Diffamazione contro "I Gingini", si profila il non luogo a procedere. In dieci a giudizio per i post

Ravenna

RAVENNA. A giudizio per i post e i commenti espressi ai tempi delle polemiche incandescenti legate alla presenza in centro della discoteca “I Gingini”, si ritrovano a dover rispondere in tribunale di diffamazione.

Ma la questione potrebbe non avere strascichi giudiziari. L’udienza che si aprirà oggi davanti al giudice Beatrice Bernabei potrebbe infatti essere di mero rinvio, visto che nei confronti di buona parte degli imputati è stata ritirata la querela in seguito all’accordo transattivo già definito tra le parti e che anche per le posizioni rimanenti sono in corso trattative per giungere ad un’intesa che porti alla chiusura del processo.

La genesi

Si profila quindi una sentenza di non luogo a procedere per tutti i protagonisti della vicenda che ha visto dieci persone finire sotto accusa per i giudizi al vetriolo comparsi su social network e siti di informazione.

Tra questi, oltre ad alcuni residenti infastiditi per il rumore in strada fino a notte fonda, anche una dipendente comunale, una della Provincia e persino due consiglieri di zona (uno di Lista per Ravenna e uno dei Cinque Stelle) a cui sono stati attribuiti commenti ritenuti offensivi postati a margine di alcuni articoli sul locale di via IX Febbraio nei quali si faceva riferimento a controlli operati nel 2013 dai carabinieri e a presunte irregolarità per le mancate autorizzazioni per il ballo che i gestori sarebbero riusciti ad aggirare classificando “I Gingini” non come disco pub ma come music pub.

Battaglia legale

A sporgere denuncia erano stati proprio i legali rappresentanti della società “Maloba” che aprì il locale, ovvero Gian Battista Ginghini, Mattia Montanari e Alessandro Zangaglia, assistiti dall’avvocato Giovanni Crocetti.
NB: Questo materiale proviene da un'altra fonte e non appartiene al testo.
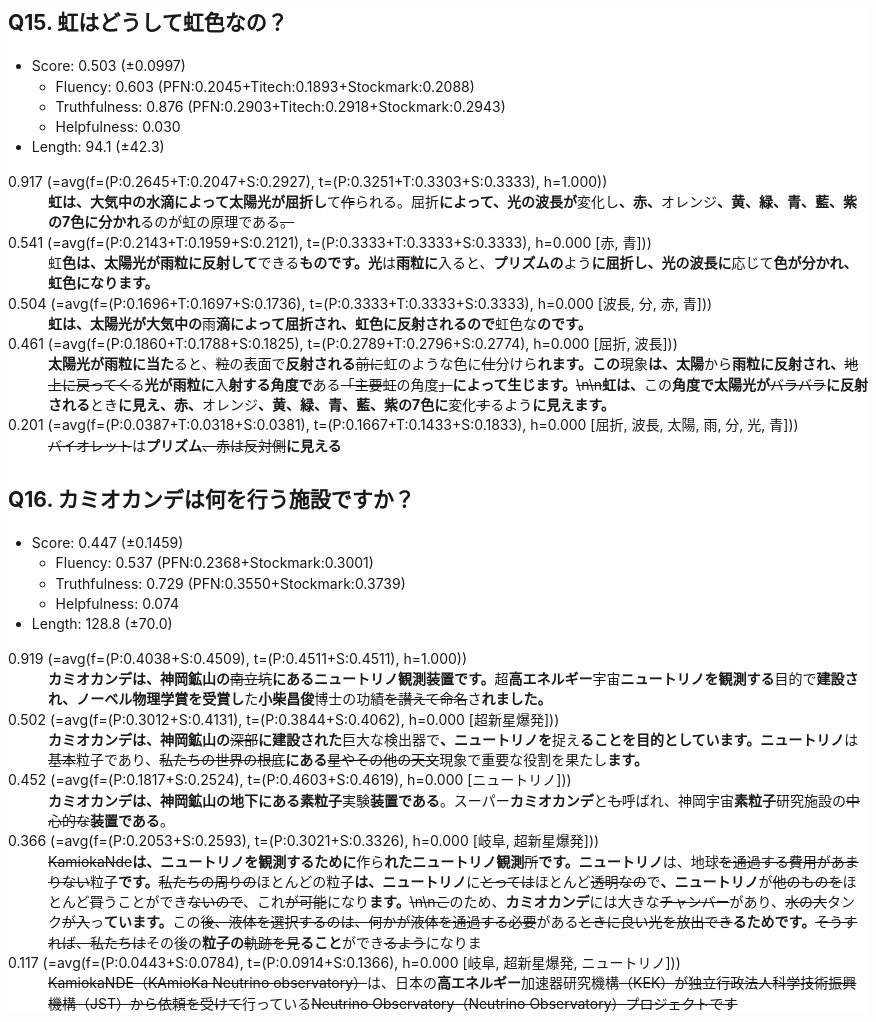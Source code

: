 ## <a name="Q15"></a>Q15. 虹はどうして虹色なの？

- Score: 0.503 (±0.0997)
  - Fluency: 0.603 (PFN:0.2045+Titech:0.1893+Stockmark:0.2088)
  - Truthfulness: 0.876 (PFN:0.2903+Titech:0.2918+Stockmark:0.2943)
  - Helpfulness: 0.030
- Length: 94.1 (±42.3)

<dl>
<dt>0.917 (=avg(f=(P:0.2645+T:0.2047+S:0.2927), t=(P:0.3251+T:0.3303+S:0.3333), h=1.000))</dt>
<dd><b>虹は、大気中の水滴によって太陽光が屈折し</b>て<s>作</s>られる。屈折<b>によって、光の波長が</b>変化し<b>、赤、</b>オレンジ<b>、黄、緑、青、藍、紫の7色に分かれ</b>るのが虹の原理である<s>。</s></dd>
<dt>0.541 (=avg(f=(P:0.2143+T:0.1959+S:0.2121), t=(P:0.3333+T:0.3333+S:0.3333), h=0.000 [赤, 青]))</dt>
<dd>虹<b>色は、太陽光が雨粒に反射して</b>できる<b>ものです。光</b>は<b>雨粒に</b>入ると、<b>プリズムの</b>よう<b>に屈折し、光の波長に</b>応じて<b>色が分かれ、虹色になります。</b></dd>
<dt>0.504 (=avg(f=(P:0.1696+T:0.1697+S:0.1736), t=(P:0.3333+T:0.3333+S:0.3333), h=0.000 [波長, 分, 赤, 青]))</dt>
<dd><b>虹は、太陽光が大気中の</b>雨<b>滴によって屈折され、虹色に反射されるので</b>虹色な<b>のです。</b></dd>
<dt>0.461 (=avg(f=(P:0.1860+T:0.1788+S:0.1825), t=(P:0.2789+T:0.2796+S:0.2774), h=0.000 [屈折, 波長]))</dt>
<dd><b>太陽光が雨粒に当た</b>ると、<s>粒</s>の表面で<b>反射される</b><s>前に</s>虹のような色に<s>仕</s>分けら<b>れます。この</b>現象<b>は、太陽</b>から<b>雨粒に反射され、</b><s>地上に戻ってく</s>る<b>光が雨粒に</b>入<b>射する角度で</b>ある<s>「主要虹</s>の角度<s>」</s><b>によって生じます。</b><s>&#92;n&#92;n</s><b>虹は、</b>この<b>角度で太陽光が</b><s>バラバラ</s><b>に反射される</b>とき<b>に見え、赤、</b>オレンジ<b>、黄、緑、青、藍、紫の7色に</b>変化<s>す</s>るよう<b>に見えます。</b></dd>
<dt>0.201 (=avg(f=(P:0.0387+T:0.0318+S:0.0381), t=(P:0.1667+T:0.1433+S:0.1833), h=0.000 [屈折, 波長, 太陽, 雨, 分, 光, 青]))</dt>
<dd><s>バイオレット</s>は<b>プリズム</b><s>、赤は反対側</s><b>に見える</b></dd>
</dl>

## <a name="Q16"></a>Q16. カミオカンデは何を行う施設ですか？

- Score: 0.447 (±0.1459)
  - Fluency: 0.537 (PFN:0.2368+Stockmark:0.3001)
  - Truthfulness: 0.729 (PFN:0.3550+Stockmark:0.3739)
  - Helpfulness: 0.074
- Length: 128.8 (±70.0)

<dl>
<dt>0.919 (=avg(f=(P:0.4038+S:0.4509), t=(P:0.4511+S:0.4511), h=1.000))</dt>
<dd><b>カミオカンデは、神岡鉱山の</b><s>南立坑</s><b>にあるニュートリノ観測装置です。</b>超<b>高エネルギー</b>宇宙<b>ニュートリノを観測する</b>目的で<b>建設され、ノーベル物理学賞を受賞し</b>た<b>小柴昌俊</b>博士の功績<s>を讃えて命名</s>さ<b>れました。</b></dd>
<dt>0.502 (=avg(f=(P:0.3012+S:0.4131), t=(P:0.3844+S:0.4062), h=0.000 [超新星爆発]))</dt>
<dd><b>カミオカンデは、神岡鉱山の</b><s>深部</s><b>に建設された</b>巨大な検出器で<b>、ニュートリノを</b>捉え<b>ることを目的としています。ニュートリノ</b>は<s>基本</s>粒子であり、<s>私たちの世界の根底</s><b>にある</b><s>星やその他の天文</s>現象で重要な役割を果たし<b>ます。</b></dd>
<dt>0.452 (=avg(f=(P:0.1817+S:0.2524), t=(P:0.4603+S:0.4619), h=0.000 [ニュートリノ]))</dt>
<dd><b>カミオカンデは、神岡鉱山の地下にある素粒子</b>実験<b>装置である</b>。スーパー<b>カミオカンデ</b>と<s>も</s>呼ばれ、神岡宇宙<b>素粒子</b>研究施設の<s>中心的な</s><b>装置である</b>。</dd>
<dt>0.366 (=avg(f=(P:0.2053+S:0.2593), t=(P:0.3021+S:0.3326), h=0.000 [岐阜, 超新星爆発]))</dt>
<dd><s>KamiokaNde</s><b>は、ニュートリノを観測するために</b>作ら<b>れたニュートリノ観測</b><s>所</s><b>です。ニュートリノ</b>は、地球<s>を通過する費用があまりない</s>粒子<b>です。</b><s>私たちの周りの</s>ほとんどの粒子<b>は、ニュートリノ</b>に<s>とっては</s>ほとんど<s>透明なの</s>で<b>、ニュートリノ</b>が<s>他のものを</s>ほとんど<s>買</s>うことができ<s>ないので</s>、これ<s>が可能</s>になり<b>ます。</b><s>&#92;n&#92;nこ</s>のため、<b>カミオカンデ</b>には大きな<s>チャンバー</s>があり、<s>水の大</s>タンク<s>が入</s>っ<b>ています。</b>この<s>後、液体を選択するのは、何かが液体を通過する必要</s>がある<s>ときに良い光を放出でき</s><b>るためです。</b><s>そうすれば、私たちは</s>その後の<b>粒子の</b><s>軌跡を見</s><b>ること</b>ができ<s>るよう</s>になりま</dd>
<dt>0.117 (=avg(f=(P:0.0443+S:0.0784), t=(P:0.0914+S:0.1366), h=0.000 [岐阜, 超新星爆発, ニュートリノ]))</dt>
<dd><s>KamiokaNDE（KAmioKa Neutrino observatory）</s>は、日本の<b>高エネルギー</b>加速器研究機構<s>（KEK）が独立行政法人科学技術振興機構（JST）から依頼を受けて</s>行っている<s>Neutrino Observatory（Neutrino Observatory）プロジェクトです</s></dd>
</dl>
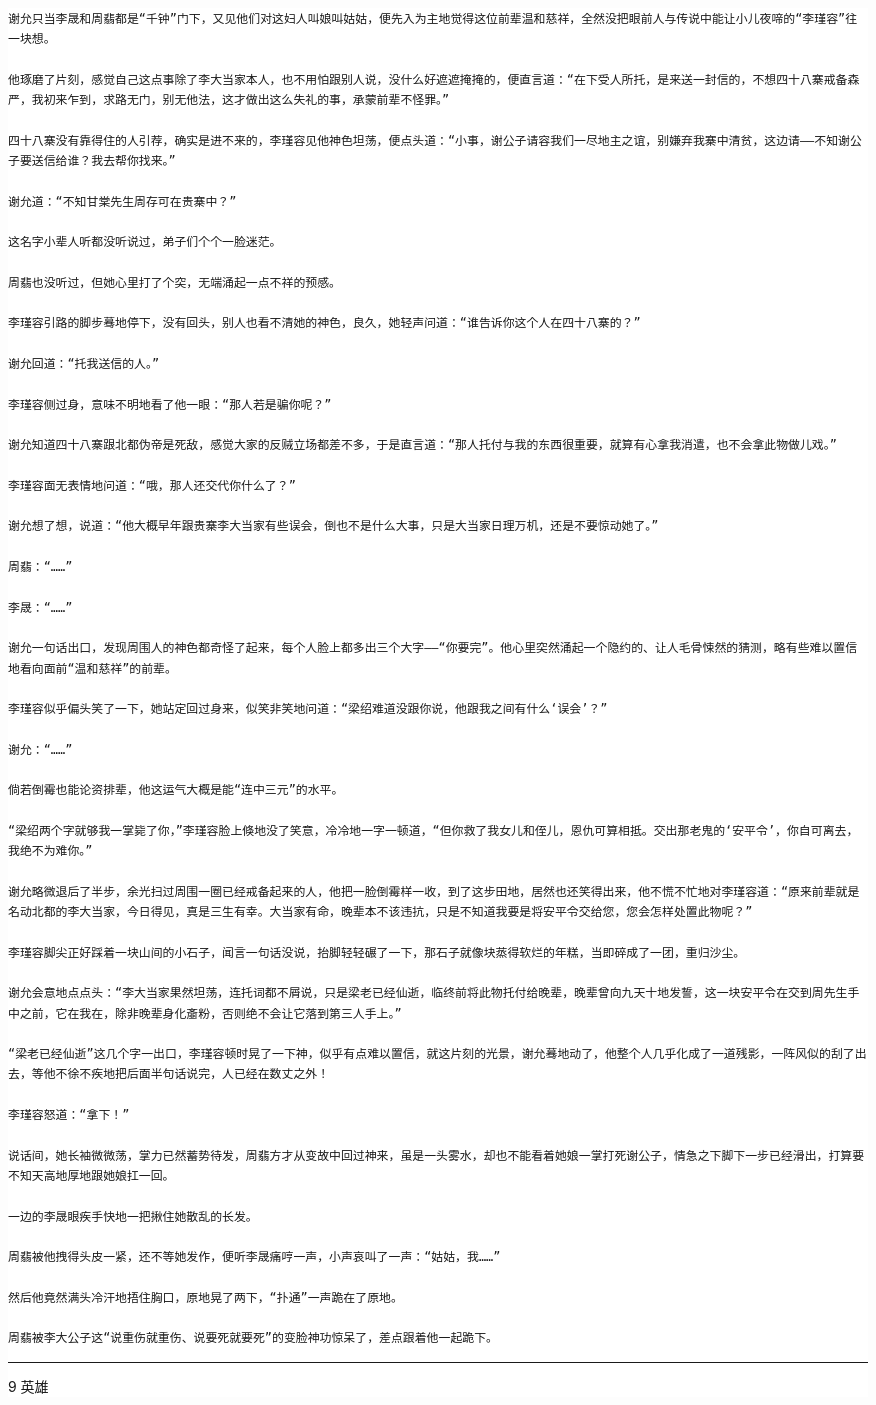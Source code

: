     谢允只当李晟和周翡都是“千钟”门下，又见他们对这妇人叫娘叫姑姑，便先入为主地觉得这位前辈温和慈祥，全然没把眼前人与传说中能让小儿夜啼的“李瑾容”往一块想。

    他琢磨了片刻，感觉自己这点事除了李大当家本人，也不用怕跟别人说，没什么好遮遮掩掩的，便直言道：“在下受人所托，是来送一封信的，不想四十八寨戒备森严，我初来乍到，求路无门，别无他法，这才做出这么失礼的事，承蒙前辈不怪罪。”

    四十八寨没有靠得住的人引荐，确实是进不来的，李瑾容见他神色坦荡，便点头道：“小事，谢公子请容我们一尽地主之谊，别嫌弃我寨中清贫，这边请——不知谢公子要送信给谁？我去帮你找来。”

    谢允道：“不知甘棠先生周存可在贵寨中？”

    这名字小辈人听都没听说过，弟子们个个一脸迷茫。

    周翡也没听过，但她心里打了个突，无端涌起一点不祥的预感。

    李瑾容引路的脚步蓦地停下，没有回头，别人也看不清她的神色，良久，她轻声问道：“谁告诉你这个人在四十八寨的？”

    谢允回道：“托我送信的人。”

    李瑾容侧过身，意味不明地看了他一眼：“那人若是骗你呢？”

    谢允知道四十八寨跟北都伪帝是死敌，感觉大家的反贼立场都差不多，于是直言道：“那人托付与我的东西很重要，就算有心拿我消遣，也不会拿此物做儿戏。”

    李瑾容面无表情地问道：“哦，那人还交代你什么了？”

    谢允想了想，说道：“他大概早年跟贵寨李大当家有些误会，倒也不是什么大事，只是大当家日理万机，还是不要惊动她了。”

    周翡：“……”

    李晟：“……”

    谢允一句话出口，发现周围人的神色都奇怪了起来，每个人脸上都多出三个大字——“你要完”。他心里突然涌起一个隐约的、让人毛骨悚然的猜测，略有些难以置信地看向面前“温和慈祥”的前辈。

    李瑾容似乎偏头笑了一下，她站定回过身来，似笑非笑地问道：“梁绍难道没跟你说，他跟我之间有什么‘误会’？”

    谢允：“……”

    倘若倒霉也能论资排辈，他这运气大概是能“连中三元”的水平。

    “梁绍两个字就够我一掌毙了你，”李瑾容脸上倏地没了笑意，冷冷地一字一顿道，“但你救了我女儿和侄儿，恩仇可算相抵。交出那老鬼的‘安平令’，你自可离去，我绝不为难你。”

    谢允略微退后了半步，余光扫过周围一圈已经戒备起来的人，他把一脸倒霉样一收，到了这步田地，居然也还笑得出来，他不慌不忙地对李瑾容道：“原来前辈就是名动北都的李大当家，今日得见，真是三生有幸。大当家有命，晚辈本不该违抗，只是不知道我要是将安平令交给您，您会怎样处置此物呢？”

    李瑾容脚尖正好踩着一块山间的小石子，闻言一句话没说，抬脚轻轻碾了一下，那石子就像块蒸得软烂的年糕，当即碎成了一团，重归沙尘。

    谢允会意地点点头：“李大当家果然坦荡，连托词都不屑说，只是梁老已经仙逝，临终前将此物托付给晚辈，晚辈曾向九天十地发誓，这一块安平令在交到周先生手中之前，它在我在，除非晚辈身化齑粉，否则绝不会让它落到第三人手上。”

    “梁老已经仙逝”这几个字一出口，李瑾容顿时晃了一下神，似乎有点难以置信，就这片刻的光景，谢允蓦地动了，他整个人几乎化成了一道残影，一阵风似的刮了出去，等他不徐不疾地把后面半句话说完，人已经在数丈之外！

    李瑾容怒道：“拿下！”

    说话间，她长袖微微荡，掌力已然蓄势待发，周翡方才从变故中回过神来，虽是一头雾水，却也不能看着她娘一掌打死谢公子，情急之下脚下一步已经滑出，打算要不知天高地厚地跟她娘扛一回。

    一边的李晟眼疾手快地一把揪住她散乱的长发。

    周翡被他拽得头皮一紧，还不等她发作，便听李晟痛哼一声，小声哀叫了一声：“姑姑，我……”

    然后他竟然满头冷汗地捂住胸口，原地晃了两下，“扑通”一声跪在了原地。

    周翡被李大公子这“说重伤就重伤、说要死就要死”的变脸神功惊呆了，差点跟着他一起跪下。
------------

9 英雄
I tre imprenditori si sentirono offesi non tanto dal contenuto degli articoli, quanto dai giudizi apparsi a corollario e decisero di adire le vie legali ritenendo fosse stato superato il confine della dialettica civile. Così partirono le denunce. Due degli indagati furono individuati subito dal momento che si erano firmati con nome e cognome. Gli altri furono invece identificati dalla polizia postale che scoprì che dietro al nickname “Therebel” si celava un consigliere di minoranza, che “Cate” era una dipendente comunale, “Born free” una della Provincia, mentre “Orso Tibetano” era il nome di un 53enne di Lugo, Livius74 quello di un 44enne ravennate, “Vivresavie” il soprannome di una 33enne di Ravenna, “Dubb Oh” l’acronimo di un 38enne e “Cittadino” quello di un 56enne di San Pietro in Vincoli.